O sertão está camuflado em Várzea da Palma. Ninguém dá notícias, ninguém sabe dele. Comem hambúrguer e pizza e ouvem música mecânica em volume muito além do razoável nos carros e nos bares. Mas ele surge na madrugada enquanto a cidade dorme, em sonho. E a cidade ganha contorno de outro tempo, outro sentido de existência.
No dia seguinte vou procurar “o informante” sobre o Córrego do Batistério, que deveria estar ali próximo, afluente do Rio das Velhas, que corta a cidade.
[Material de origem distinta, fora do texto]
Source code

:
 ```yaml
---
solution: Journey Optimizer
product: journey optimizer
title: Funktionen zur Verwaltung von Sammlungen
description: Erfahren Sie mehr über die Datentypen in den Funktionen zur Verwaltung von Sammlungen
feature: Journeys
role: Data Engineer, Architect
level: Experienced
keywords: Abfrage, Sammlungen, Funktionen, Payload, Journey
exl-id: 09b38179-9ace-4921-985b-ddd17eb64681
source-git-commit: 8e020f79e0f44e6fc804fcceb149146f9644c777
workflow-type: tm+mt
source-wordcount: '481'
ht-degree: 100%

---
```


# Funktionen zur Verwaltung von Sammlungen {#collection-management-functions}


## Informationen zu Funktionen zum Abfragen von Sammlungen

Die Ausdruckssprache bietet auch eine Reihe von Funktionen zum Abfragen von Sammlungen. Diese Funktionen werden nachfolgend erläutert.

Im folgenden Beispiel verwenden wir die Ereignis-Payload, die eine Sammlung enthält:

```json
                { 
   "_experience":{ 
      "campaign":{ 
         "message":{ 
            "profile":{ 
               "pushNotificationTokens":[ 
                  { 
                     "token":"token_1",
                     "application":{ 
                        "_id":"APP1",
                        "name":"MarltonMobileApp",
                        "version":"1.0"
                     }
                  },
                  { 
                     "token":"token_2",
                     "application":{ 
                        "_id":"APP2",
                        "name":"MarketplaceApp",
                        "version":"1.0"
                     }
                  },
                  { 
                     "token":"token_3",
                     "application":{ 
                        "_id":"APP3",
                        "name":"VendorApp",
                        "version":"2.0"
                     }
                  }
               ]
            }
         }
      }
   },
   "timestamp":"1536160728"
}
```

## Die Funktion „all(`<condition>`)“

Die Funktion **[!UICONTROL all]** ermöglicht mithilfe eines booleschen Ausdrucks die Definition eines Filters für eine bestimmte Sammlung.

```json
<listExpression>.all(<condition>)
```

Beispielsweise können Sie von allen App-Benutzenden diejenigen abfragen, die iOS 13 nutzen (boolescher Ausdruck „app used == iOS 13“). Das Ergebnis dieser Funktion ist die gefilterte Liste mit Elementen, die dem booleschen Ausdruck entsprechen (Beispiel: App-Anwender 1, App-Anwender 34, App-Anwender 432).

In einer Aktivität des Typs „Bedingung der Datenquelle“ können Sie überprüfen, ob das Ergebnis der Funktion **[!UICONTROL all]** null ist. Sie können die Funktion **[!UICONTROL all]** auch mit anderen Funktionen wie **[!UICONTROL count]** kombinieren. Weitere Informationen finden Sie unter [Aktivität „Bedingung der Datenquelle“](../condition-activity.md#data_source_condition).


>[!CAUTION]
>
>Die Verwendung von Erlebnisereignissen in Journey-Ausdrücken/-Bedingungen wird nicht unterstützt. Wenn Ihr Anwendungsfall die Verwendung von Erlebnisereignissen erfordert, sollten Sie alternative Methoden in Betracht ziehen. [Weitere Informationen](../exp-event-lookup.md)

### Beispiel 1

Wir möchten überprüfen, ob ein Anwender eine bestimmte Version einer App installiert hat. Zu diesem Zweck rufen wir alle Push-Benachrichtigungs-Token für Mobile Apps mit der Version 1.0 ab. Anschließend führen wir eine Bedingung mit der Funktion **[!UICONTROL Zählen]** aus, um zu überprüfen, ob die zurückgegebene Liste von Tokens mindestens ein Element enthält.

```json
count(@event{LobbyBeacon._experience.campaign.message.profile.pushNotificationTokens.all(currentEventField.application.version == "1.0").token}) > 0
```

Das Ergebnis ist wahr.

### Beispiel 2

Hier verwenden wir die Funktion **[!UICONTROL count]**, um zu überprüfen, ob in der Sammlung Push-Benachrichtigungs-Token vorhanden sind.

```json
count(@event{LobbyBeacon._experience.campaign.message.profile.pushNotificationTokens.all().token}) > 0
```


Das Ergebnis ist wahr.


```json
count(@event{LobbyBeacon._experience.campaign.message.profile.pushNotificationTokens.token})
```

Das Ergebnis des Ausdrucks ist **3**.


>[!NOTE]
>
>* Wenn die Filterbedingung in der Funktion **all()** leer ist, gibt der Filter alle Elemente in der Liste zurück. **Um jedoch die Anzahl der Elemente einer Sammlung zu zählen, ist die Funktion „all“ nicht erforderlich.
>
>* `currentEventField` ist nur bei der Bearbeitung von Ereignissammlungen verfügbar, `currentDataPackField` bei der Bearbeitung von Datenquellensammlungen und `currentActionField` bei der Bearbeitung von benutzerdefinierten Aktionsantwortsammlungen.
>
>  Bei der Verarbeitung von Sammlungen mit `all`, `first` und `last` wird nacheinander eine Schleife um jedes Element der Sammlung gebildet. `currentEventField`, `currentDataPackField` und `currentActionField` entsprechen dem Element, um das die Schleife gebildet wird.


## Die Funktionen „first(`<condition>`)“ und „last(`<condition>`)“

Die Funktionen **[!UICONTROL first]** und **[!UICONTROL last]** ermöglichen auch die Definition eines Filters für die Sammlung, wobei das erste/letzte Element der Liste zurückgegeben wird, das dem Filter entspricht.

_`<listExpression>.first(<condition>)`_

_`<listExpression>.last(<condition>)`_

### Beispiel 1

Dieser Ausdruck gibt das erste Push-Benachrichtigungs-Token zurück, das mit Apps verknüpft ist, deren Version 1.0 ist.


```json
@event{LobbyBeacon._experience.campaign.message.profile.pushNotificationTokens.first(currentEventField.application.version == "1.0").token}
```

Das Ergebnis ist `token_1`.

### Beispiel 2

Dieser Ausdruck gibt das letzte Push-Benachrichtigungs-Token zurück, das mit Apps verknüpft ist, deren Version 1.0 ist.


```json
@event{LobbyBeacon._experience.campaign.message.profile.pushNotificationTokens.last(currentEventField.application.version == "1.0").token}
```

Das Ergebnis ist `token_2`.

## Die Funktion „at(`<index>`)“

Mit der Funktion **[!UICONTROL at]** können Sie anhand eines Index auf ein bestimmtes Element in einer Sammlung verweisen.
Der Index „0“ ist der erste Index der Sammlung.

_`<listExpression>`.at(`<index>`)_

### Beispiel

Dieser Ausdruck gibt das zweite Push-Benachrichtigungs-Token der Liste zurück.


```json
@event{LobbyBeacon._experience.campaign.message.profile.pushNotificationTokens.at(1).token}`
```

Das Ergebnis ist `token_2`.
Mas os habitantes, como se estivessem encantados, não se lembram de nada, já não ouvem, já não vivem a própria vida, foram abduzidos. Só dão notícias do simulacro: as olimpíadas, os últimos capítulos da novela e camaros amarelos.
Quase desistindo encontro um ex-caçador que dá notícia certa da existência, porém localização imprecisa, do dito córrego. Uns quarenta quilômetros da cidade, pela estrada de terra até Barra do Guaicuí.
O sol já no quarto descendente, me arrisco pela indicação do caminho. Era o início da minha errância e eu não sabia.
Passei num bordel de beira de estrada, mulheres-dama me deram água e me convidaram para passar a noite. Não fiquei, segui viagem para não amolecer o espírito. Cumpri os 42 km até a ponte de Madeira sobre o leito seco do Batistério. Era uma grota, já no fim da luz do dia. Dali ele deveria verter no das Velhas, poucos quilômetros antes do São Francisco. Ali começou a jornada de Riobaldo como jagunço, seu reencontro com o menino da Barra do Rio de Janeiro.
Eu entrei no meu labirinto, a estrada sumiu na areia, só boi me seguia no breu. Os aparelhos marcavam rota não transitável e eu quase acreditando nas coordenadas do maligno. Devia já ter chegado em algum lugar e só me embrenhava mais. A fadiga, o cansaço, o farol do Cavalo Motor apagado quando cessava o movimento das rodas travadas nos bancos de areia, uma bifurcação sem indício, entrei errado e fui parar no pé de uma serra.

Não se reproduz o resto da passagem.